Game of Thrones used to be masterful at showing the process by which characters did what they did—and in the process, became who they are.
As luck would have it, Jon’s return trip to the North in this week’s episode is even easier. In a single cut, he teleports from Dragonstone to Eastwatch. And wouldn’t you know it? There’s the Brotherhood Without Banners—a whole cell of useful allies waiting for him, and just when he needs them. Time and time again, Season Seven has shrugged off the journey to give us the destination. It was just a couple of episodes that Jorah Mormont was a continent away from Daenerys—but this week, he pops up unscathed on Dragonstone, and joins Jon on his journey north. (Man, could the convalescence for greyscale be any easier?)
Game of Thrones used to be masterful at showing the process by which characters did what they did—and in the process, became who they are. Remember Season Two, when Tyrion served as King’s Hand? Remember how much time the show devoted to watching him cautiously figure out how to navigate the enormously dicey political terrain of King’s Landing—who could be trusted, and who could be bribed, and who could unknowingly be manipulated into some use?
Those days are gone. This week, Tyrion just lands on the beaches of King’s Landing without a second thought, so he can confront a brother who Tyrion should be very, very afraid will kill him on sight. I want to see Tyrion and Jaime come face-to-face again as much as anybody, but when it involves Tyrion somehow arranging a secret meeting with Bronn, and Bronn (for unclear reasons) agreeing to trick Jaime into attending it, and Tyrion sneaking directly into King’s Landing, and Jaime being so … well, I’d like some inkling of the process by which this long-awaited meeting happened.
Even the biggest buried revelation in this week’s episode is, in practice, a mess of contrivances. As Sam pores over the allegedly useless old scrolls of an allegedly useless old maester, Gilly discovers a strange little note between tallies of windows and stairs. She stumbles over the word “annulment” and the name Rhaegar, describing a mysterious secret wedding ceremony in Dorne before Sam cuts her off.
And even if Sam doesn’t recognize it yet, this is a pretty big deal! The significant implication here is that Rhaegar Targaryen was actually married to Lyanna Stark. That means Jon Snow isn’t a bastard, but a rightful heir—and, one could very plausibly argue, has a greater claim to the Iron Throne than either Daenerys or Cersei. That’s a legitimate game-changer.

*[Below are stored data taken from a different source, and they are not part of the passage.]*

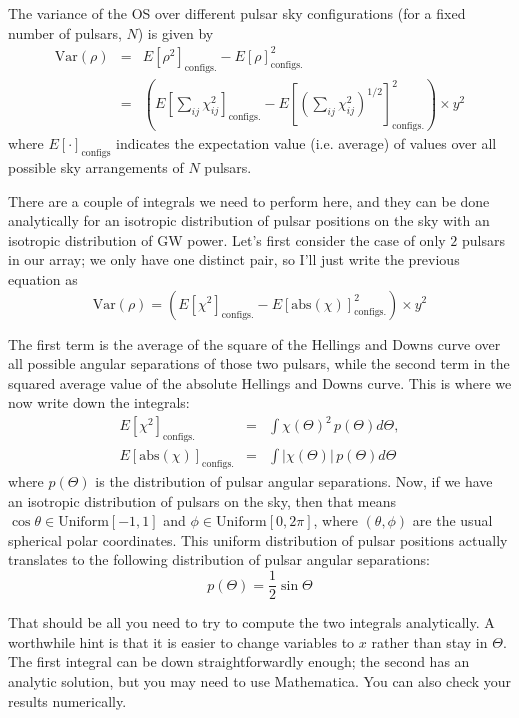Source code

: \documentclass[12pt,letterpaper]{article}
\begin{document}
The variance of the OS over different pulsar sky configurations (for a fixed number of pulsars, $N$) is given by
%
\begin{eqnarray}
\mathrm{Var}(\rho) &=& E\left[\rho^2\right]_\mathrm{configs.} - E\left[\rho\right]^2_\mathrm{configs.} \nonumber\\
&=& \left(E\left[\sum_{ij} \chi_{ij}^2\right]_\mathrm{configs.} - E\left[\left(\sum_{ij} \chi_{ij}^2\right)^{1/2}\right]^2_\mathrm{configs.}\right) \times y^2
\end{eqnarray}
%
where $E[\cdot]_\mathrm{configs}$ indicates the expectation value (i.e. average) of values over all possible sky arrangements of $N$ pulsars. 

There are a couple of integrals we need to perform here, and they can be done analytically for an isotropic distribution of pulsar positions on the sky with an isotropic distribution of GW power. Let's first consider the case of only $2$ pulsars in our array; we only have one distinct pair, so I'll just write the previous equation as
%
\begin{equation}
\mathrm{Var}(\rho) = (E[\chi^2]_\mathrm{configs.} - E[\mathrm{abs}(\chi)]^2_\mathrm{configs.}) \times y^2
\end{equation}

The first term is the average of the square of the Hellings and Downs curve over all possible angular separations of those two pulsars, while the second term in the squared average value of the absolute Hellings and Downs curve. This is where we now write down the integrals:
%
\begin{eqnarray}
E[\chi^2]_\mathrm{configs.} &=& \int \chi(\Theta)^2 \, p(\Theta)d\Theta, \nonumber\\
E[\mathrm{abs}(\chi)]_\mathrm{configs.} &=& \int | \chi(\Theta) | \, p(\Theta)d\Theta
\end{eqnarray}
%
where $p(\Theta)$ is the distribution of pulsar angular separations. Now, if we have an isotropic distribution of pulsars on the sky, then that means $\cos\theta \in \mathrm{Uniform}[-1,1]$ and $\phi \in \mathrm{Uniform}[0,2\pi]$, where $(\theta,\phi)$ are the usual spherical polar coordinates. This uniform distribution of pulsar positions actually translates to the following distribution of pulsar angular separations:
%
\begin{equation}
p(\Theta) = \frac{1}{2}\sin\Theta
\end{equation}

That should be all you need to try to compute the two integrals analytically. A worthwhile hint is that it is easier to change variables to $x$ rather than stay in $\Theta$. The first integral can be down straightforwardly enough; the second has an analytic solution, but you may need to use Mathematica. You can also check your results numerically.

%
%
\end{document}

Which is why it’s annoying that Gilly randomly stumbles upon it in a scroll she doesn’t understand, and written by a dead character we’ll never meet.
All stories depend on contrivances; the trick of the storyteller is to disguise them. “There’s a greater purpose at work,” says Berric Dondarrion as this week’s episode ends. I just wish it weren’t so obvious that in Season Seven, that “greater purpose” is often just the needs of the show’s writers.